YOUR TASK:
In the records below, begin at the line that has "Conception et Optimisation" and stop after the line that has "MuSiQue contains approximately"; quote those lines verbatim and nothing more.

DATA FOR THE TASK:
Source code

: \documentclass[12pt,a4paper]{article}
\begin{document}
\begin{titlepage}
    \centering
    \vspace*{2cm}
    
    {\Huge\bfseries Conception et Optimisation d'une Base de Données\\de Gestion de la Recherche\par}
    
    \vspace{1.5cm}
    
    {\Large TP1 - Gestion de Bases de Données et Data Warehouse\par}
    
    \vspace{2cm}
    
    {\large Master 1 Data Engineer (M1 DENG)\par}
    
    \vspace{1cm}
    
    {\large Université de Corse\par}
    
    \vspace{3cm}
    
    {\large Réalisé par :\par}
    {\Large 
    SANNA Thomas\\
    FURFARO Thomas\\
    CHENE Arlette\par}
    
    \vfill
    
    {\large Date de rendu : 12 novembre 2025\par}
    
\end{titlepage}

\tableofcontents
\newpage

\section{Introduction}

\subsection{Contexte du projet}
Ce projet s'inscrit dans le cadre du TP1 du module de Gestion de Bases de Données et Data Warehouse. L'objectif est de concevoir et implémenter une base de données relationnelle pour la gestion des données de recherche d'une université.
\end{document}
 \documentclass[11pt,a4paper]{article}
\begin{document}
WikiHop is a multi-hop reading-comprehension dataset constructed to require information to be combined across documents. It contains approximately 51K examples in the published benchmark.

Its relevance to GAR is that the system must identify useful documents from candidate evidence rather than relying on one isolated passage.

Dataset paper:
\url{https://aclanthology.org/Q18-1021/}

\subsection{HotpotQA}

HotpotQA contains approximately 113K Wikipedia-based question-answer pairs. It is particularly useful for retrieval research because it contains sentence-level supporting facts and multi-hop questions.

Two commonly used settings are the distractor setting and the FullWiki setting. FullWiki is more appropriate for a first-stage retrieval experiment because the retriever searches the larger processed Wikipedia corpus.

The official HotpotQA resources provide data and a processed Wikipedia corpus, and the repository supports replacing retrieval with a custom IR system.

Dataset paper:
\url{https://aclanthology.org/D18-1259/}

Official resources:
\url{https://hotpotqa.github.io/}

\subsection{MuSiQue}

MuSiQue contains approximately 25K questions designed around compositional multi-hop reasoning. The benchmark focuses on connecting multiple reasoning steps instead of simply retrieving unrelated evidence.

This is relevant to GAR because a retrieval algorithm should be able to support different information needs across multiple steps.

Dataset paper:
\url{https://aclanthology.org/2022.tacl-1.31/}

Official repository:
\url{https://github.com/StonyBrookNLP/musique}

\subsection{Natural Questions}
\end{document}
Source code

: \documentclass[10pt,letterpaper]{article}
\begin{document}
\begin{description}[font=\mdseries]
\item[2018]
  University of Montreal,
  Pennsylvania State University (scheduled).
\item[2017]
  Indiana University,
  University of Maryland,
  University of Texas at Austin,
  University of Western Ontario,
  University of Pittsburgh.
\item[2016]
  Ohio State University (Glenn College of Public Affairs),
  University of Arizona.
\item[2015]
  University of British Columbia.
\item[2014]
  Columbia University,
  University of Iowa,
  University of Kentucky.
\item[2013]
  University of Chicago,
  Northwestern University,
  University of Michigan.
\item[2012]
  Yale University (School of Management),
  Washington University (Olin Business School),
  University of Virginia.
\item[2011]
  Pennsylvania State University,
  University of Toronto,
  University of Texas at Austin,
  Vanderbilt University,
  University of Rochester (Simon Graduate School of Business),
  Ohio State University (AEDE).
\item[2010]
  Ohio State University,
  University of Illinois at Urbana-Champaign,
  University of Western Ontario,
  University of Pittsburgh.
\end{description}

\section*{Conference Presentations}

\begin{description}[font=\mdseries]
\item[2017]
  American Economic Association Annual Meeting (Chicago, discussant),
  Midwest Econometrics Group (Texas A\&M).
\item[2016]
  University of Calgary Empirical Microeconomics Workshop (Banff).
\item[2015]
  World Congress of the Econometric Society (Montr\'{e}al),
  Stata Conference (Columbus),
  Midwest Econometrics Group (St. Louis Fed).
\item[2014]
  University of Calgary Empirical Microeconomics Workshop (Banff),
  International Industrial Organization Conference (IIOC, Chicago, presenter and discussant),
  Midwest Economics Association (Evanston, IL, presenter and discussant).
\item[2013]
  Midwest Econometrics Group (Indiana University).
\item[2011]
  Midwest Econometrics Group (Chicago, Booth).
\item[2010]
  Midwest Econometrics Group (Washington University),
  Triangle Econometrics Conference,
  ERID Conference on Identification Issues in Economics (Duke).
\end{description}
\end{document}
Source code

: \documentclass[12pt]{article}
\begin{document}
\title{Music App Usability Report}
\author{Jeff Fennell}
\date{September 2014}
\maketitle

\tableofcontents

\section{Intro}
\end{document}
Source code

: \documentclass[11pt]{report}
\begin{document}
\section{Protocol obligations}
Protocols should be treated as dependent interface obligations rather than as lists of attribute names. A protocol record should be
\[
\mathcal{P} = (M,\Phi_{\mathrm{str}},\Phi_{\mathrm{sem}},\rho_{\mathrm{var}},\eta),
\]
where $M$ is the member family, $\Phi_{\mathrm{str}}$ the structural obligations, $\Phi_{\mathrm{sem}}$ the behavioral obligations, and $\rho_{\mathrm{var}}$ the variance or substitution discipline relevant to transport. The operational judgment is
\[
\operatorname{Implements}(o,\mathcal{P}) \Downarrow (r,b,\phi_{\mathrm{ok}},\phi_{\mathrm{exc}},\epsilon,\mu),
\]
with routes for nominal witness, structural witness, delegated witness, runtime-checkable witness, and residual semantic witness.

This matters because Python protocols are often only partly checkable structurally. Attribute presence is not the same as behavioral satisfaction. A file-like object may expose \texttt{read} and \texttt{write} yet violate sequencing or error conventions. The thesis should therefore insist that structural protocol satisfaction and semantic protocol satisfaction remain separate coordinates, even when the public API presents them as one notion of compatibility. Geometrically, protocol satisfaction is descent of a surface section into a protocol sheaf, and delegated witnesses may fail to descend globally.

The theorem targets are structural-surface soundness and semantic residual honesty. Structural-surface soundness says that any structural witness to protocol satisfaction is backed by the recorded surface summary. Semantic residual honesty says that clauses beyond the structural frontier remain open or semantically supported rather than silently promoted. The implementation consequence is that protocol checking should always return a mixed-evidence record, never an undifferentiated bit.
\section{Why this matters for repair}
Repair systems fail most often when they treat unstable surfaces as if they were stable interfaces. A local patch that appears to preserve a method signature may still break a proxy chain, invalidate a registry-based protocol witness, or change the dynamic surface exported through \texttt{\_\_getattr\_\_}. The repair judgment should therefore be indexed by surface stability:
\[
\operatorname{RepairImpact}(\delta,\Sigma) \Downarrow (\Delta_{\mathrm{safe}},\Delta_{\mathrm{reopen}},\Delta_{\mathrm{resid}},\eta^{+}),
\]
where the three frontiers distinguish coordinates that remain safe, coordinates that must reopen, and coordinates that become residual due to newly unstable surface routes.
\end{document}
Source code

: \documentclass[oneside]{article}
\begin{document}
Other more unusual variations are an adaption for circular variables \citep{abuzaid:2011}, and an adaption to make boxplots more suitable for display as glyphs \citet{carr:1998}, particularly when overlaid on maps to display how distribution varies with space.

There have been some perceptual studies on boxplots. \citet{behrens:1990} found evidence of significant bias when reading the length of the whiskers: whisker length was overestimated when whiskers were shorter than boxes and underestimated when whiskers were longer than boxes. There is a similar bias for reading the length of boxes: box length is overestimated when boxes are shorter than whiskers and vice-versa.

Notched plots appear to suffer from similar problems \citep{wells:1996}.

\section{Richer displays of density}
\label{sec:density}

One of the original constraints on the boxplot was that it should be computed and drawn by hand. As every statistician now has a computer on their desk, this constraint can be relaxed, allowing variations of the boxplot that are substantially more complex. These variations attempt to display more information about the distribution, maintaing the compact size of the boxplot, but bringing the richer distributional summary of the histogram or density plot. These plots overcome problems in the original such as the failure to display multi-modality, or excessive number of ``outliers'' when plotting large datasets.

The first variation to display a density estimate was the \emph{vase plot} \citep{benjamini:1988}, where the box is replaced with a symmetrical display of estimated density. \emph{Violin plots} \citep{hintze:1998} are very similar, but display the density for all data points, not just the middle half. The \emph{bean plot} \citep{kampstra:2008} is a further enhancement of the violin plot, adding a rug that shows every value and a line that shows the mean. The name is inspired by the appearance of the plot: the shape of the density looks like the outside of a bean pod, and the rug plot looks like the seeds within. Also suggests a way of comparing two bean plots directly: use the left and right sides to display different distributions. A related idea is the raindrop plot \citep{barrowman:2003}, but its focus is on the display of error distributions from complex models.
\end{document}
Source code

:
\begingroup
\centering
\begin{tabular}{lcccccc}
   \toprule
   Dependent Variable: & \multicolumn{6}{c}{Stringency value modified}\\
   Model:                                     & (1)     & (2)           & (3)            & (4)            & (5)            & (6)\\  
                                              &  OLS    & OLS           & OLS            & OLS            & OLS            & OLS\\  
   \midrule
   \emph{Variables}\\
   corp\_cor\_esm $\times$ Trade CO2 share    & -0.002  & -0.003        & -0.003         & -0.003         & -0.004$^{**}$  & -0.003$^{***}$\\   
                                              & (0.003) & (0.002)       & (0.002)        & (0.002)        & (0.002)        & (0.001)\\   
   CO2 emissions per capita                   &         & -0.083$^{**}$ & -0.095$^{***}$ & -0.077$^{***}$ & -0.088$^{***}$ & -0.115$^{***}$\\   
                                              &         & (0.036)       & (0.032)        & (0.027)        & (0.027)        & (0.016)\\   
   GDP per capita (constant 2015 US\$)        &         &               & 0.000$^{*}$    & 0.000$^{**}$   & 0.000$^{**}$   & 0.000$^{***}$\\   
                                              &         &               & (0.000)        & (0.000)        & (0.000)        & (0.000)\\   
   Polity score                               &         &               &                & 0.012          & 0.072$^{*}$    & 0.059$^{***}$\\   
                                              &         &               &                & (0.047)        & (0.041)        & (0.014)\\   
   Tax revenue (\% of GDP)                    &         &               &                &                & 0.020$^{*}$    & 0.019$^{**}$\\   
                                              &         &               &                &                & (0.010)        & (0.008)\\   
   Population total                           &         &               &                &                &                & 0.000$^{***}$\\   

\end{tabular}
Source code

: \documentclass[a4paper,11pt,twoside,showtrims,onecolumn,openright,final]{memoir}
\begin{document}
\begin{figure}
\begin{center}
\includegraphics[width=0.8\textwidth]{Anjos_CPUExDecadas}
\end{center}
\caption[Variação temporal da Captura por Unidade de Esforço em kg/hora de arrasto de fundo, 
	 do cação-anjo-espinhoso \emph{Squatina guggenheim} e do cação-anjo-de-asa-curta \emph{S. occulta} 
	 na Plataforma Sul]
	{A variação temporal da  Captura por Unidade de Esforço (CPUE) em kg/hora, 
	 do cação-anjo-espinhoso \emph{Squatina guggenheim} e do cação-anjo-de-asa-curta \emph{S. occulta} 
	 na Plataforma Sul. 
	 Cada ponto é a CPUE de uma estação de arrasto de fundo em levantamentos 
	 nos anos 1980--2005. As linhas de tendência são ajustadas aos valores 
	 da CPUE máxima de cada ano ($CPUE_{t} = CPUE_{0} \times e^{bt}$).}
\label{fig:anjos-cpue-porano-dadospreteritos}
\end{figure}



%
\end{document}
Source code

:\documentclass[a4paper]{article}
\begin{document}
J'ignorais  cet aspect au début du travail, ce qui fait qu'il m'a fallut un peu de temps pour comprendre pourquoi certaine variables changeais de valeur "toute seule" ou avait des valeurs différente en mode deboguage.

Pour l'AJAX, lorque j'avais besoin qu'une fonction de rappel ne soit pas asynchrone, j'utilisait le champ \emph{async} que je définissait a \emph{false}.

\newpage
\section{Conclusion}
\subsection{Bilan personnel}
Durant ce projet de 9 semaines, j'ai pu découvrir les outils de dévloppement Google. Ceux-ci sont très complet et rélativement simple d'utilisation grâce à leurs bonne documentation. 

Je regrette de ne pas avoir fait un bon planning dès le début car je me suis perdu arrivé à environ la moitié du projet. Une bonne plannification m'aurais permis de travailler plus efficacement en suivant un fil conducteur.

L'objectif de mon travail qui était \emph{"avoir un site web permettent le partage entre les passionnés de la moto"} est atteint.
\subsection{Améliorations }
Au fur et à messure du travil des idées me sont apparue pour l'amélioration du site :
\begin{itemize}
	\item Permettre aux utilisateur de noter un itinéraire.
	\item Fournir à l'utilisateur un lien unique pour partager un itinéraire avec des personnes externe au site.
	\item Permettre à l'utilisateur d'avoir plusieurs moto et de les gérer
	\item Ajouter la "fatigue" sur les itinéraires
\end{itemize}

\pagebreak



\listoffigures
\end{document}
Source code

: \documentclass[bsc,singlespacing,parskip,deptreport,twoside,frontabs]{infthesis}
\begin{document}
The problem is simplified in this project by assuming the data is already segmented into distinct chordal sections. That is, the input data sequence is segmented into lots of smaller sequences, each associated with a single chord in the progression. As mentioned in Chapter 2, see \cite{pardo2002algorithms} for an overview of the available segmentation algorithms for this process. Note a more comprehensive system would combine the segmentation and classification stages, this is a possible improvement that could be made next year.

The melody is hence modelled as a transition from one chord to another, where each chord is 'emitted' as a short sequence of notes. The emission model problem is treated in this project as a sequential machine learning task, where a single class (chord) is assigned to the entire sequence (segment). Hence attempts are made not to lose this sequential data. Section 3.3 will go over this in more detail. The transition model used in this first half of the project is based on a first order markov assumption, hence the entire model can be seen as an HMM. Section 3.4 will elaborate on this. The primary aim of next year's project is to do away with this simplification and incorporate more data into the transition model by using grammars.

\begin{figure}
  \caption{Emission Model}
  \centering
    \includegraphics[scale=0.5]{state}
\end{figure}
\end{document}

ANSWER:
    {\Huge\bfseries Conception et Optimisation d'une Base de Données\\de Gestion de la Recherche\par}
    
    \vspace{1.5cm}
    
    {\Large TP1 - Gestion de Bases de Données et Data Warehouse\par}
    
    \vspace{2cm}
    
    {\large Master 1 Data Engineer (M1 DENG)\par}
    
    \vspace{1cm}
    
    {\large Université de Corse\par}
    
    \vspace{3cm}
    
    {\large Réalisé par :\par}
    {\Large 
    SANNA Thomas\\
    FURFARO Thomas\\
    CHENE Arlette\par}
    
    \vfill
    
    {\large Date de rendu : 12 novembre 2025\par}
    
\end{titlepage}

\tableofcontents
\newpage

\section{Introduction}

\subsection{Contexte du projet}
Ce projet s'inscrit dans le cadre du TP1 du module de Gestion de Bases de Données et Data Warehouse. L'objectif est de concevoir et implémenter une base de données relationnelle pour la gestion des données de recherche d'une université.
\end{document}
 \documentclass[11pt,a4paper]{article}
\begin{document}
WikiHop is a multi-hop reading-comprehension dataset constructed to require information to be combined across documents. It contains approximately 51K examples in the published benchmark.

Its relevance to GAR is that the system must identify useful documents from candidate evidence rather than relying on one isolated passage.

Dataset paper:
\url{https://aclanthology.org/Q18-1021/}

\subsection{HotpotQA}

HotpotQA contains approximately 113K Wikipedia-based question-answer pairs. It is particularly useful for retrieval research because it contains sentence-level supporting facts and multi-hop questions.

Two commonly used settings are the distractor setting and the FullWiki setting. FullWiki is more appropriate for a first-stage retrieval experiment because the retriever searches the larger processed Wikipedia corpus.

The official HotpotQA resources provide data and a processed Wikipedia corpus, and the repository supports replacing retrieval with a custom IR system.

Dataset paper:
\url{https://aclanthology.org/D18-1259/}

Official resources:
\url{https://hotpotqa.github.io/}

\subsection{MuSiQue}

MuSiQue contains approximately 25K questions designed around compositional multi-hop reasoning. The benchmark focuses on connecting multiple reasoning steps instead of simply retrieving unrelated evidence.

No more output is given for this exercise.